■ **Data excerpts**

>>>

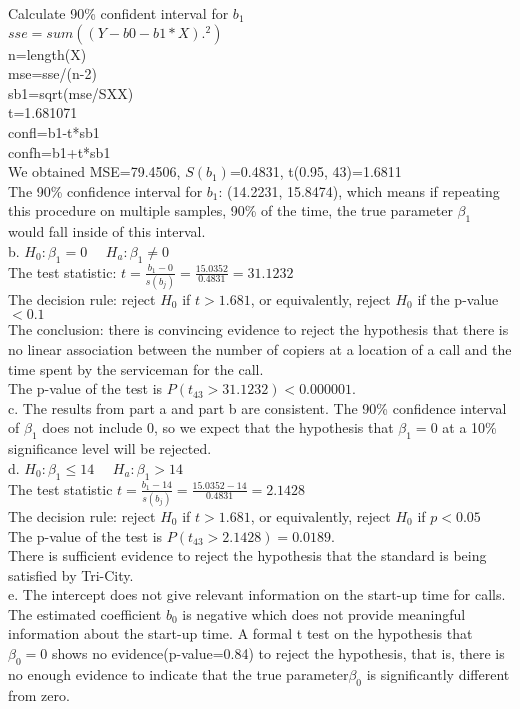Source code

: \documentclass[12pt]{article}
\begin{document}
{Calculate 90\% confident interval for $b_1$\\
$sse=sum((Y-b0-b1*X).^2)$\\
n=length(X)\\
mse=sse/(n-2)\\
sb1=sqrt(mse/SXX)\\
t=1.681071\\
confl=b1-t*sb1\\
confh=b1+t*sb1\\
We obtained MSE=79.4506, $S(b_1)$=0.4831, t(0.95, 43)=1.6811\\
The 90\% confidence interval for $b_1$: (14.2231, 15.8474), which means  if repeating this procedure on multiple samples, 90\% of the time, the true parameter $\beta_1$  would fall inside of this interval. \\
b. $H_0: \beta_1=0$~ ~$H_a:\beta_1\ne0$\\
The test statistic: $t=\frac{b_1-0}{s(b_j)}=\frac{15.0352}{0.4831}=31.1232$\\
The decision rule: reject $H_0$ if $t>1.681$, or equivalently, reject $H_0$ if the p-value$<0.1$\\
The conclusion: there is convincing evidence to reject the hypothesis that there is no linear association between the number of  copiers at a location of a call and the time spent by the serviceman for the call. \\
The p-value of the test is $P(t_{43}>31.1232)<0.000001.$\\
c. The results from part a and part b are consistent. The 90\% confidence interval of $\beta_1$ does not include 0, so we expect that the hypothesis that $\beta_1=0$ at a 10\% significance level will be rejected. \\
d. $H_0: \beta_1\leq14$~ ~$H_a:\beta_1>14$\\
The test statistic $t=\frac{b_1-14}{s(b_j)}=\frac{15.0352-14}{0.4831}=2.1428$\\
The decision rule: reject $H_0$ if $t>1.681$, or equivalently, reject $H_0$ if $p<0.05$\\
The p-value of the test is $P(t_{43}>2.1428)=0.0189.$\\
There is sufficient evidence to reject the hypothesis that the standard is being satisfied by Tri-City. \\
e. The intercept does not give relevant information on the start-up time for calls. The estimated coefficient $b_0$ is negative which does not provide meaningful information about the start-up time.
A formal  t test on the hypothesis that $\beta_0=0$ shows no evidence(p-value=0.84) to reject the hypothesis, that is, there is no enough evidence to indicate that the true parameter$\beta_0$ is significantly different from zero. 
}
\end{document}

<<<

■ **Assigned task**
All lines in the data above from the one with "interval for $b_1$\\" through the one with "if the p-value$<0.1$\\" must be repeated exactly, and no others.

■ **Task result**
{Calculate 90\% confident interval for $b_1$\\
$sse=sum((Y-b0-b1*X).^2)$\\
n=length(X)\\
mse=sse/(n-2)\\
sb1=sqrt(mse/SXX)\\
t=1.681071\\
confl=b1-t*sb1\\
confh=b1+t*sb1\\
We obtained MSE=79.4506, $S(b_1)$=0.4831, t(0.95, 43)=1.6811\\
The 90\% confidence interval for $b_1$: (14.2231, 15.8474), which means  if repeating this procedure on multiple samples, 90\% of the time, the true parameter $\beta_1$  would fall inside of this interval. \\
b. $H_0: \beta_1=0$~ ~$H_a:\beta_1\ne0$\\
The test statistic: $t=\frac{b_1-0}{s(b_j)}=\frac{15.0352}{0.4831}=31.1232$\\
The decision rule: reject $H_0$ if $t>1.681$, or equivalently, reject $H_0$ if the p-value$<0.1$\\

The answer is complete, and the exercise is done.